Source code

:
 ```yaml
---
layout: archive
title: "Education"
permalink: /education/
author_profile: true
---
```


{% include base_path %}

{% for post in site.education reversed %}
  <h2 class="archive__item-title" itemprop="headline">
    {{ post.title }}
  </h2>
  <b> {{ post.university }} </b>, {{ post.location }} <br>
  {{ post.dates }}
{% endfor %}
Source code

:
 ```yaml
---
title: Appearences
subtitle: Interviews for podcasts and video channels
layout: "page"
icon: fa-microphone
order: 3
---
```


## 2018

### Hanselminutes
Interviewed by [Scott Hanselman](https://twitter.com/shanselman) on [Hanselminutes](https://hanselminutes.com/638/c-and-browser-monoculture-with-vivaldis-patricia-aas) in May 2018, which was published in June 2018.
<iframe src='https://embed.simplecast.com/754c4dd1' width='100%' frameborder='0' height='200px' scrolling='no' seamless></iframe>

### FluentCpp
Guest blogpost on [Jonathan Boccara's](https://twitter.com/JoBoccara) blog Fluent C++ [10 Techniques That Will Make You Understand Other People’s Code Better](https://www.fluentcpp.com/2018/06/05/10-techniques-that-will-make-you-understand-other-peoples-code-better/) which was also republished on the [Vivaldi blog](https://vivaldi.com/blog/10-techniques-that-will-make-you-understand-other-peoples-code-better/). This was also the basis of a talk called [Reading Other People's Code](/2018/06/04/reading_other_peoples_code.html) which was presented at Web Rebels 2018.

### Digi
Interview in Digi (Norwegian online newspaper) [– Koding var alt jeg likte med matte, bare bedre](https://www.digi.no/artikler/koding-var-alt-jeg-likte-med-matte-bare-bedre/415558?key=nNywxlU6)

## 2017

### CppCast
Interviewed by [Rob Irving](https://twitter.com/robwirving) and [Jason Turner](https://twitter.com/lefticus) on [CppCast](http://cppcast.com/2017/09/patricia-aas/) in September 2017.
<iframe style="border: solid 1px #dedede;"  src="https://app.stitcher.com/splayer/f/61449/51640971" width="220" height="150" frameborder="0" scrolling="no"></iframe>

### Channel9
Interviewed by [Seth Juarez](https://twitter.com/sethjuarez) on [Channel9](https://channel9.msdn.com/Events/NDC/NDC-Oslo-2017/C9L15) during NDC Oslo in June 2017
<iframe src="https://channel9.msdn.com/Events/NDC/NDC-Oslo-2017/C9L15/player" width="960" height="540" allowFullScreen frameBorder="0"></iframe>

*WORK ITEM*. Scanning the data above, copy out every line where "msdn" is found.

*SOLUTION*.
Interviewed by [Seth Juarez](https://twitter.com/sethjuarez) on [Channel9](https://channel9.msdn.com/Events/NDC/NDC-Oslo-2017/C9L15) during NDC Oslo in June 2017
<iframe src="https://channel9.msdn.com/Events/NDC/NDC-Oslo-2017/C9L15/player" width="960" height="540" allowFullScreen frameBorder="0"></iframe>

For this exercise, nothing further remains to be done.